# REQUIRED WORK
Looking through the listing that follows, count the lines that contain "system" and give only that number.

==============================

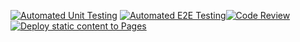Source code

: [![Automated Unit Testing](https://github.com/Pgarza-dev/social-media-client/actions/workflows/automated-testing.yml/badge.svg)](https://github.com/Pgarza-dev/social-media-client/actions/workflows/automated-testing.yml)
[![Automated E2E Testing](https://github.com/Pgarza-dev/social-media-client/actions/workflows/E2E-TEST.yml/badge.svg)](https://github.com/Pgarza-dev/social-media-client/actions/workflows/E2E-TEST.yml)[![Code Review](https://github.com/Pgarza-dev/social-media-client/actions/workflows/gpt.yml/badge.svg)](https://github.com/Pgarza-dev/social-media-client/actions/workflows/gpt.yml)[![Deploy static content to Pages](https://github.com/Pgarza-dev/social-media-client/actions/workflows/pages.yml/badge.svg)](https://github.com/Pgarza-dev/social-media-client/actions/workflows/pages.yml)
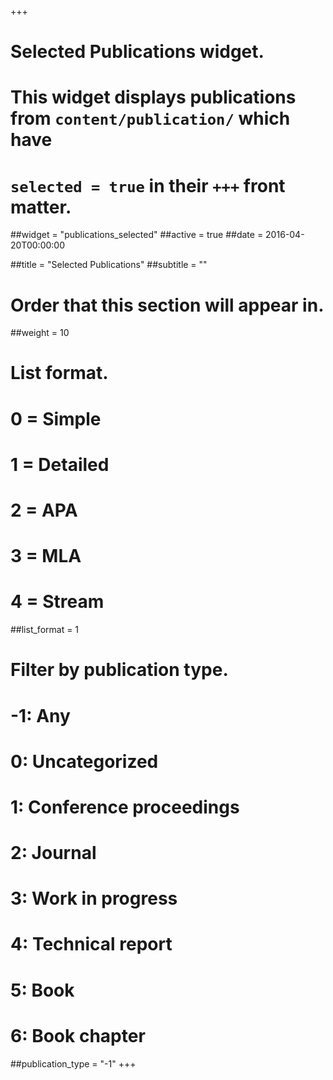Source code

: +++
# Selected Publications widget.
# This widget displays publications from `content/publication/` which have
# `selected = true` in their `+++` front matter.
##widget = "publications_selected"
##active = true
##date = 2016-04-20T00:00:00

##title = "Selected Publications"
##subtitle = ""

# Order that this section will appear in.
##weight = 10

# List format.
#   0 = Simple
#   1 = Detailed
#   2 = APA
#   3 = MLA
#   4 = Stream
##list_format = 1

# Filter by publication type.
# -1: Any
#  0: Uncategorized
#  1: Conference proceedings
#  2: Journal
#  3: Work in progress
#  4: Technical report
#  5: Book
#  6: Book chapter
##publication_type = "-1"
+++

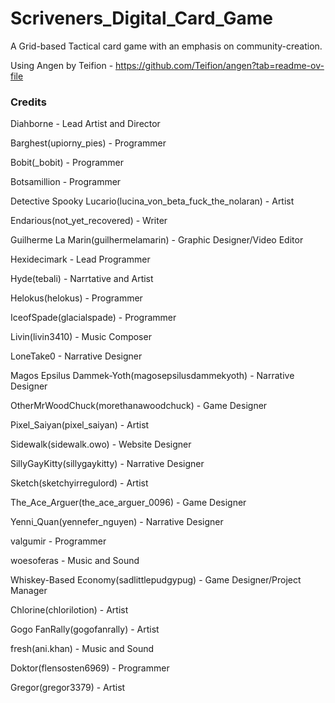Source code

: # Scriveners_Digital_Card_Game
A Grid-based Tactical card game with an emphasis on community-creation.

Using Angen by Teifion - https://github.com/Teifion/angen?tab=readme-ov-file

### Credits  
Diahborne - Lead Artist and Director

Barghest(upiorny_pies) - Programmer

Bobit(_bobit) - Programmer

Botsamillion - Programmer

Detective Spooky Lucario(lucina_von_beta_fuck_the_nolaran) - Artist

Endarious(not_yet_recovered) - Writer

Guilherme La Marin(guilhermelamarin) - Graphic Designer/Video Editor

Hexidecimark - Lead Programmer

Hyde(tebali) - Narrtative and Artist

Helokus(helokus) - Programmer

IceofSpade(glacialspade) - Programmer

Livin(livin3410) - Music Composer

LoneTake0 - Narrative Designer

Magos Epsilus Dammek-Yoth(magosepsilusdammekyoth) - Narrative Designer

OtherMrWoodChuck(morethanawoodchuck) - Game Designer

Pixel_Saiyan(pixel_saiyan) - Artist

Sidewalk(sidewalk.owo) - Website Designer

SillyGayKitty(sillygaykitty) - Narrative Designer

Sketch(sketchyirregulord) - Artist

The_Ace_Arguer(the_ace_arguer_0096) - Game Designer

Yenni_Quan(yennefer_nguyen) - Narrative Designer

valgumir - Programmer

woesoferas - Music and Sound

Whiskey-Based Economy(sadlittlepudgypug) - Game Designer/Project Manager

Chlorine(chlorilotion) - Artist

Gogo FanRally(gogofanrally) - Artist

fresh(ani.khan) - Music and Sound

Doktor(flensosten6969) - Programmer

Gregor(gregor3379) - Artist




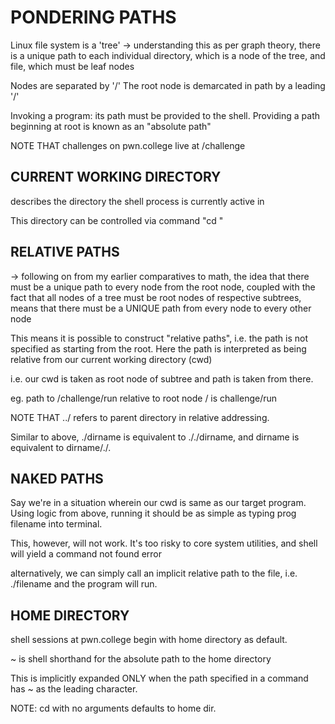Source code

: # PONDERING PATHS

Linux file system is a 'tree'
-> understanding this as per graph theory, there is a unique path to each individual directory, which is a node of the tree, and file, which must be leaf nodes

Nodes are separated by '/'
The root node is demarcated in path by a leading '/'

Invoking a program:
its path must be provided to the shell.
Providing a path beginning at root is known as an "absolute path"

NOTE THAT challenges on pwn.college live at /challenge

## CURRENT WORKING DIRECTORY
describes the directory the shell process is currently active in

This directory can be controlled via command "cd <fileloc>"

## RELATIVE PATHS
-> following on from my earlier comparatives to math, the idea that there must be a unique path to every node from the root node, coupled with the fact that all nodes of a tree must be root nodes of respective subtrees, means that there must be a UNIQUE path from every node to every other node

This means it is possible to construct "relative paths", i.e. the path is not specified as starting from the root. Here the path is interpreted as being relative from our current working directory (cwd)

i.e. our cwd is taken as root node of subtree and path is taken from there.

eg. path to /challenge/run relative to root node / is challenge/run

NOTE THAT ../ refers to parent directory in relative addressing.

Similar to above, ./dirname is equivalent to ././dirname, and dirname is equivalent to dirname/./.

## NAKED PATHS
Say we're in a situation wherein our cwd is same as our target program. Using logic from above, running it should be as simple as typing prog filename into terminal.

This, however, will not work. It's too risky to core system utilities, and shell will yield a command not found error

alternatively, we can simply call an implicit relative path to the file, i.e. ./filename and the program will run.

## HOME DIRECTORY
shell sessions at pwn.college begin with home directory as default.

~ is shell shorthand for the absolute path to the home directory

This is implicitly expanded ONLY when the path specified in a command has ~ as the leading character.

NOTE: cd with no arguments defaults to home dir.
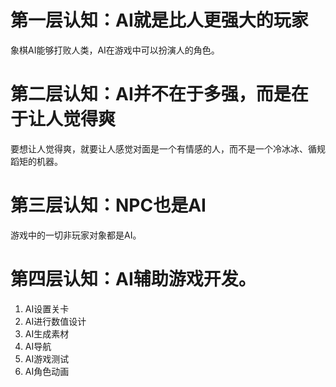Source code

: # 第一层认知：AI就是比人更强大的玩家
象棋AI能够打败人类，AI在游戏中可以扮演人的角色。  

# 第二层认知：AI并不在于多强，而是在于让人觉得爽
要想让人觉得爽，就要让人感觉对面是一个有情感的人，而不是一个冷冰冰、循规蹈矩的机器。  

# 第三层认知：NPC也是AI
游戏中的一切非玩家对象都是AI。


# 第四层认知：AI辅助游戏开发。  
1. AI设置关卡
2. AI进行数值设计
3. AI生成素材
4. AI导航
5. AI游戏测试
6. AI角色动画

==============================

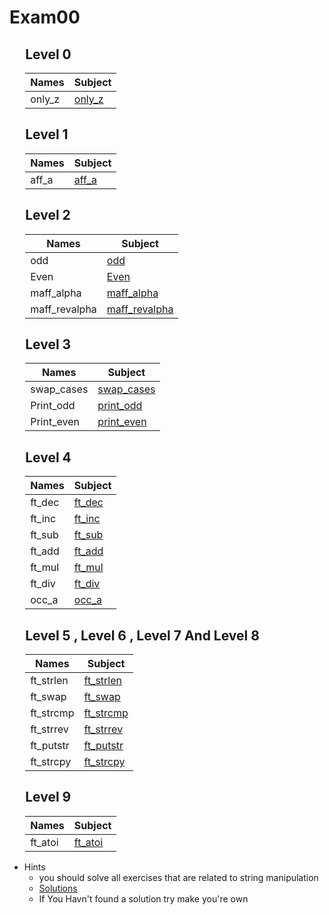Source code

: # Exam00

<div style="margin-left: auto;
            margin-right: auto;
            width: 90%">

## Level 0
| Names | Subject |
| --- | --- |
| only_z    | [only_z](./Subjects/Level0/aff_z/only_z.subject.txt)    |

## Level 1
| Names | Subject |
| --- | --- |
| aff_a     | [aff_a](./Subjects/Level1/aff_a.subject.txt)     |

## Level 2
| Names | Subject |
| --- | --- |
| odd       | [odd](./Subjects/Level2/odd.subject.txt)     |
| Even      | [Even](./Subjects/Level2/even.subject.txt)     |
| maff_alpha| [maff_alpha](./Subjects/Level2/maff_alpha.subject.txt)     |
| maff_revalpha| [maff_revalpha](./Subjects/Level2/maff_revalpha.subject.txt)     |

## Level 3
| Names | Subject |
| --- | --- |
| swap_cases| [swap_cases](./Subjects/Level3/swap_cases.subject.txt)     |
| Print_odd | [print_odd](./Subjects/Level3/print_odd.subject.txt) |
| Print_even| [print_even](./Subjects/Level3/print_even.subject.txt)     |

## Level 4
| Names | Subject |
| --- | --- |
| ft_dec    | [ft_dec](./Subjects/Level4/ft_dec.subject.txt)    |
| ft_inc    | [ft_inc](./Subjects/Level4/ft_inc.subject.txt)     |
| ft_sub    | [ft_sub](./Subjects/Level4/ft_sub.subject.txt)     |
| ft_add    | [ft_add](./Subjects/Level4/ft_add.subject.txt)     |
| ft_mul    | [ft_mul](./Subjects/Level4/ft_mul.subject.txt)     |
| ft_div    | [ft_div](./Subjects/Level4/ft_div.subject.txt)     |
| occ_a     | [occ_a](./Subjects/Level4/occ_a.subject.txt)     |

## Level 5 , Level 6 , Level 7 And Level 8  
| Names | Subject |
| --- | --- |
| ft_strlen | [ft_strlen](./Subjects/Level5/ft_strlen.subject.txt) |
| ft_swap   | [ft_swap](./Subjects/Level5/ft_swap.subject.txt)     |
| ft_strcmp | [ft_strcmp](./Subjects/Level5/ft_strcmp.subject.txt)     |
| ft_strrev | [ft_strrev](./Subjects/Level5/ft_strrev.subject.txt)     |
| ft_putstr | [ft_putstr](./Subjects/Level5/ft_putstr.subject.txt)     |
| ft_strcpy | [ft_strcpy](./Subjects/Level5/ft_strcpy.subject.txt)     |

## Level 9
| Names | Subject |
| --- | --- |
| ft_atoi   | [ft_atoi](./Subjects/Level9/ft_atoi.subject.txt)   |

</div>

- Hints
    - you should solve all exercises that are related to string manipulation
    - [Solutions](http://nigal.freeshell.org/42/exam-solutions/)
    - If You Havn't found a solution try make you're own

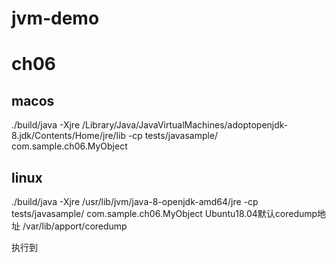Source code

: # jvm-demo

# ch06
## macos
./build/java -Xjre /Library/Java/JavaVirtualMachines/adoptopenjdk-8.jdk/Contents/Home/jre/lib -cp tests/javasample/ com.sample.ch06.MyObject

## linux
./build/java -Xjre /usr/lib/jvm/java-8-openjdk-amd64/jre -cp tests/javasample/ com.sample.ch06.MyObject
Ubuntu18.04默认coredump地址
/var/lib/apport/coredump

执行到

==============================

# SOLUTION TO THIS EXERCISE
2